Despite tremendous growth in the MF industry, the market share remains concentrated among a few big players, Tyagi said at a summit organized by the Association of Mutual Funds in India (Amfi). India’s top four mutual funds account for almost 50% of the industry’s assets under management (AUM), while the top seven account for around 70% of the industry AUM.
“Concentration of the industry in a few hands is not only evident in AUM, but also revenue and profit margins of mutual funds. Is this high concentration due to lack of competition? Are such disproportionately high profits due to high total expense ratio (TER) especially in equity funds? Some thinking is required to facilitate healthy competition in the industry, which we feel is lacking as of now.”
According to the latest edition of the Amfi-Crisil Fact Book, the ratio of the mutual fund industry’s AUM to bank deposits has grown to a healthy 22% as of March 2018, up from a mere 13% as of March 2016. From March 2017 to June 2018, the average AUM grew to ₹23.4 lakh crore from ₹18.3 lakh crore, an increase of 39%. The average number of folios, too, grew by 35%, or an addition of more than 1.92 crore folios. The number of folios increased to 7.46 crore of which 2.28 crore portfolio are SIP portfolios, from earlier 5.54 crore folios.

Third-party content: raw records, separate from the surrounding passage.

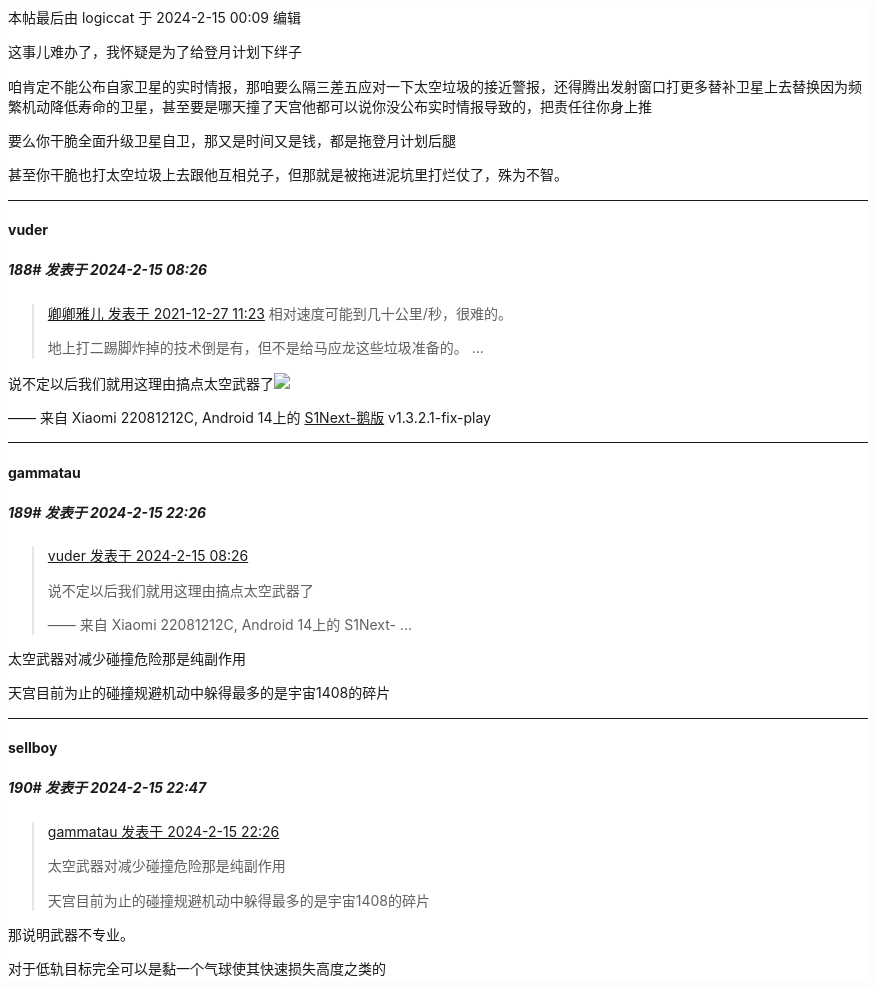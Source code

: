  本帖最后由 logiccat 于 2024-2-15 00:09 编辑 

这事儿难办了，我怀疑是为了给登月计划下绊子

咱肯定不能公布自家卫星的实时情报，那咱要么隔三差五应对一下太空垃圾的接近警报，还得腾出发射窗口打更多替补卫星上去替换因为频繁机动降低寿命的卫星，甚至要是哪天撞了天宫他都可以说你没公布实时情报导致的，把责任往你身上推

要么你干脆全面升级卫星自卫，那又是时间又是钱，都是拖登月计划后腿

甚至你干脆也打太空垃圾上去跟他互相兑子，但那就是被拖进泥坑里打烂仗了，殊为不智。


*****

####  vuder  
##### 188#       发表于 2024-2-15 08:26

<blockquote><a href="httphttps://bbs.saraba1st.com/2b/forum.php?mod=redirect&amp;goto=findpost&amp;pid=54060400&amp;ptid=2044275" target="_blank">卿卿雅儿 发表于 2021-12-27 11:23</a>
相对速度可能到几十公里/秒，很难的。

地上打二踢脚炸掉的技术倒是有，但不是给马应龙这些垃圾准备的。 ...</blockquote>
说不定以后我们就用这理由搞点太空武器了<img src="https://static.saraba1st.com/image/smiley/carton2017/003.png" referrerpolicy="no-referrer">

—— 来自 Xiaomi 22081212C, Android 14上的 [S1Next-鹅版](https://github.com/ykrank/S1-Next/releases) v1.3.2.1-fix-play


*****

####  gammatau  
##### 189#       发表于 2024-2-15 22:26

<blockquote><a href="httphttps://bbs.saraba1st.com/2b/forum.php?mod=redirect&amp;goto=findpost&amp;pid=63964298&amp;ptid=2044275" target="_blank">vuder 发表于 2024-2-15 08:26</a>

说不定以后我们就用这理由搞点太空武器了

—— 来自 Xiaomi 22081212C, Android 14上的 S1Next- ...</blockquote>
太空武器对减少碰撞危险那是纯副作用

天宫目前为止的碰撞规避机动中躲得最多的是宇宙1408的碎片


*****

####  sellboy  
##### 190#       发表于 2024-2-15 22:47

<blockquote><a href="httphttps://bbs.saraba1st.com/2b/forum.php?mod=redirect&amp;goto=findpost&amp;pid=63967071&amp;ptid=2044275" target="_blank">gammatau 发表于 2024-2-15 22:26</a>

太空武器对减少碰撞危险那是纯副作用

天宫目前为止的碰撞规避机动中躲得最多的是宇宙1408的碎片</blockquote>
那说明武器不专业。

对于低轨目标完全可以是黏一个气球使其快速损失高度之类的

Tyagi said some recent cases do not augur well with the public service character of the industry and have to be avoided at all cost.
“An arm’s-length relationship with respect to related party investments and avoiding conflict of interest is the need of the hour,” he said. He added that despite being profit-making entities, fund houses have strong public interest responsibilities and, therefore, it is important for them to maintain highest order of good governance.
Stating that geographical expansion of markets is a major focus area of Sebi, Tyagi said there was a need for accelerated and faster growth in geographical reach of MFs given that there was an overall policy focus to channelize household savings to financial assets from smaller towns.
“I hope that the dispensation to allow AMCs to charge additional TER of 30 bps of new inflows from beyond the top 30 cities would facilitate further deepening the industry. Admittedly, growth in AUM from B15 cities has been satisfactory, in tandem with the overall industry. I feel the time is ripe now for the industry to concentrate on B30 cities and later B50 cities.”